#### Your assignment:
Your answer should hold exactly the lines below from the line with "비매너 비켜!😠 트롤 비켜!👊🏻 매너있게 같이 게임할 사람 없나요?!ㅜㅜ" through the line with "The program currenty", both included, and no pictures at all.

#### The data:
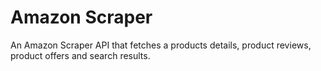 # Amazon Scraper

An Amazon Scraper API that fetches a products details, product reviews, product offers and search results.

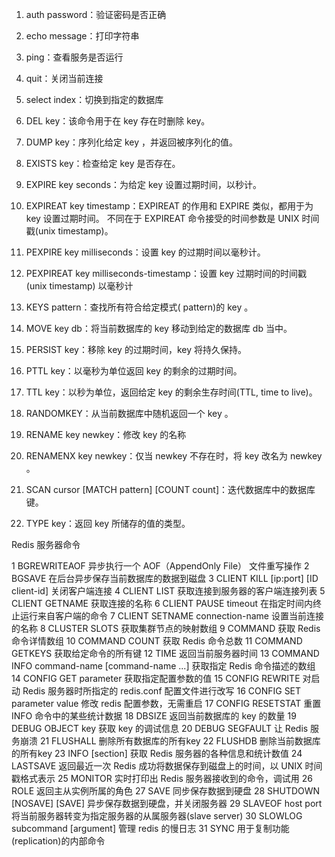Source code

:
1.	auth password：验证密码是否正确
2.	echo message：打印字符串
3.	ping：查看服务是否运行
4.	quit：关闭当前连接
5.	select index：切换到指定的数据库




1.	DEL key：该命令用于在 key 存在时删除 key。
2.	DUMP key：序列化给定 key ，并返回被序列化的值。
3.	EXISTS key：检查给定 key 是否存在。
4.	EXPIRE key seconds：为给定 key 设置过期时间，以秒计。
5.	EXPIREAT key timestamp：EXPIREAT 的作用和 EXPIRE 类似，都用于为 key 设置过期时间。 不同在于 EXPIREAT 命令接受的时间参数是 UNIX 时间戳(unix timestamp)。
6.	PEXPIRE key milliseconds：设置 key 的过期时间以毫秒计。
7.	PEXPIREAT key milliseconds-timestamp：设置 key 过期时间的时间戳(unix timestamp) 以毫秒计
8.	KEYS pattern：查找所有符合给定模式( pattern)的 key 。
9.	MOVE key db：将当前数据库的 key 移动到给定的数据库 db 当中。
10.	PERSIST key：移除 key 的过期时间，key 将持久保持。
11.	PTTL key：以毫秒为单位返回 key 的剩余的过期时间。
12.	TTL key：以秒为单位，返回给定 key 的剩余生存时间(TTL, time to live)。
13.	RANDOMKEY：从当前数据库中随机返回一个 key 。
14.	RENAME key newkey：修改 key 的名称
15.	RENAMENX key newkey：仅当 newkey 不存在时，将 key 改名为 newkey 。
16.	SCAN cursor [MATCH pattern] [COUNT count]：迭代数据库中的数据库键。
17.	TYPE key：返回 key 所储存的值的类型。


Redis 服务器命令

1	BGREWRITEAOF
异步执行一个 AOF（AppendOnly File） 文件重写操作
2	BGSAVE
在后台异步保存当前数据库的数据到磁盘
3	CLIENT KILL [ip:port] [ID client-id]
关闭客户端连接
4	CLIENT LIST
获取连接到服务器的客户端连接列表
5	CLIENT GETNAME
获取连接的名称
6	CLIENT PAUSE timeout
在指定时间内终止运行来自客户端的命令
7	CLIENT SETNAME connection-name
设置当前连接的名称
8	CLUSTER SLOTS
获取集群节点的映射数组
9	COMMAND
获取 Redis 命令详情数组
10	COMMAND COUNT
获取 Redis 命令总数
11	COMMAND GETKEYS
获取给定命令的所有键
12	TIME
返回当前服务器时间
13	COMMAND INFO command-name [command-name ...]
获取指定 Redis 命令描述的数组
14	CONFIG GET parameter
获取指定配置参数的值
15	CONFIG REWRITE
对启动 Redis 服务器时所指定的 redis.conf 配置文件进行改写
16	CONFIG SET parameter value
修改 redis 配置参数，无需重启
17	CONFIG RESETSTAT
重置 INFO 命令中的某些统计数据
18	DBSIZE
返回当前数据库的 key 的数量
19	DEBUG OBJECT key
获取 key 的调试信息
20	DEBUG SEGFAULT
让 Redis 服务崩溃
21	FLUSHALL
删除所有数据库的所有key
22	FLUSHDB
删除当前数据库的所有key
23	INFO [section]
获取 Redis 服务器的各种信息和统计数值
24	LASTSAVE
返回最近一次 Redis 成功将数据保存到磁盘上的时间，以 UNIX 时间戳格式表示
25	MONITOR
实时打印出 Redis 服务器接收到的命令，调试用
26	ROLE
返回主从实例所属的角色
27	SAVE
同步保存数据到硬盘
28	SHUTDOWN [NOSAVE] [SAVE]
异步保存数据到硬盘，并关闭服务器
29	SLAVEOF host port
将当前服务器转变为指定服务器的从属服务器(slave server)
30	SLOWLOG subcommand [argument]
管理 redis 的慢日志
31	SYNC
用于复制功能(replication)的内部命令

--

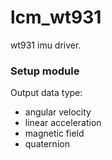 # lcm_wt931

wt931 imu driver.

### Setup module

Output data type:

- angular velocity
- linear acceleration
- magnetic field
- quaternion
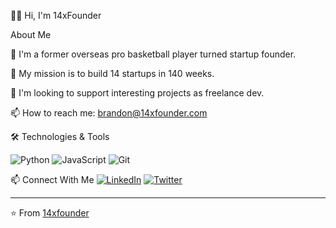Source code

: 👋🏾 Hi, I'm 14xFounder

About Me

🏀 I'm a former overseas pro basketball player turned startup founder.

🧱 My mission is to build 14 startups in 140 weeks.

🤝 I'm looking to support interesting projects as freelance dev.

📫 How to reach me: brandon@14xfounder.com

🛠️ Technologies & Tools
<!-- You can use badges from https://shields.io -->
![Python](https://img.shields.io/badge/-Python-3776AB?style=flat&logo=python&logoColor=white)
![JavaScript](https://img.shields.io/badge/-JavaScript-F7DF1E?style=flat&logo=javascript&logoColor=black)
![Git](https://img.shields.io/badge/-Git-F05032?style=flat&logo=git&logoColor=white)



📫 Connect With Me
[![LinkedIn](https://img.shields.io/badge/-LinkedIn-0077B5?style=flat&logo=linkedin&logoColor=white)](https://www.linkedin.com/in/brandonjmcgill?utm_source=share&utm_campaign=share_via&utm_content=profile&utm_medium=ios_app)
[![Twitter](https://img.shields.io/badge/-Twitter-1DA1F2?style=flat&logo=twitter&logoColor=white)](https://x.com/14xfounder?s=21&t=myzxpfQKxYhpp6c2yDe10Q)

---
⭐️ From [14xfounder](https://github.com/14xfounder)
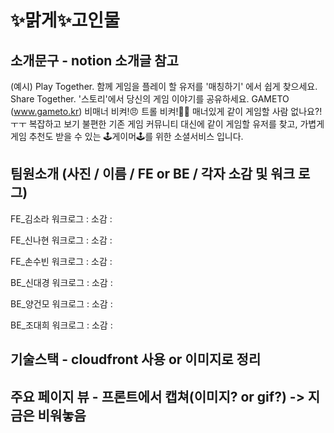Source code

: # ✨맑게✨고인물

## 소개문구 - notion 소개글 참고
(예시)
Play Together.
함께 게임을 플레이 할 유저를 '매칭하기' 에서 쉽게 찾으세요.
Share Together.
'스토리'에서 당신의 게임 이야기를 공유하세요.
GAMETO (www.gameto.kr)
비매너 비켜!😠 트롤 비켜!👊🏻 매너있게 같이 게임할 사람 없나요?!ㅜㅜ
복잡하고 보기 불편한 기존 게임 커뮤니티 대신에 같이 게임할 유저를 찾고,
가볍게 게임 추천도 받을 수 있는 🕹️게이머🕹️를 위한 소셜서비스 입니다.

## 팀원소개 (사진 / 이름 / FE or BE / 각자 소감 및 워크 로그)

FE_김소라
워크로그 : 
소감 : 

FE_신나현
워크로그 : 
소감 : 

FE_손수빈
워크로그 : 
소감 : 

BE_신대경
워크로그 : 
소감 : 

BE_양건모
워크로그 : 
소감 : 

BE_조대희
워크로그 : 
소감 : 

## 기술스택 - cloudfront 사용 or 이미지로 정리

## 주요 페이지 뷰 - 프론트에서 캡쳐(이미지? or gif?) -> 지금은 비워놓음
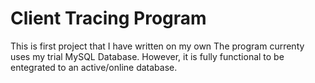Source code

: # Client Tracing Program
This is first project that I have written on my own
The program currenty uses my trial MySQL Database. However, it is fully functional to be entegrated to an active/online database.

#### Reply to the exercise:
비매너 비켜!😠 트롤 비켜!👊🏻 매너있게 같이 게임할 사람 없나요?!ㅜㅜ
복잡하고 보기 불편한 기존 게임 커뮤니티 대신에 같이 게임할 유저를 찾고,
가볍게 게임 추천도 받을 수 있는 🕹️게이머🕹️를 위한 소셜서비스 입니다.

## 팀원소개 (사진 / 이름 / FE or BE / 각자 소감 및 워크 로그)

FE_김소라
워크로그 : 
소감 : 

FE_신나현
워크로그 : 
소감 : 

FE_손수빈
워크로그 : 
소감 : 

BE_신대경
워크로그 : 
소감 : 

BE_양건모
워크로그 : 
소감 : 

BE_조대희
워크로그 : 
소감 : 

## 기술스택 - cloudfront 사용 or 이미지로 정리

## 주요 페이지 뷰 - 프론트에서 캡쳐(이미지? or gif?) -> 지금은 비워놓음
Source code

: # Client Tracing Program
This is first project that I have written on my own
The program currenty uses my trial MySQL Database. However, it is fully functional to be entegrated to an active/online database.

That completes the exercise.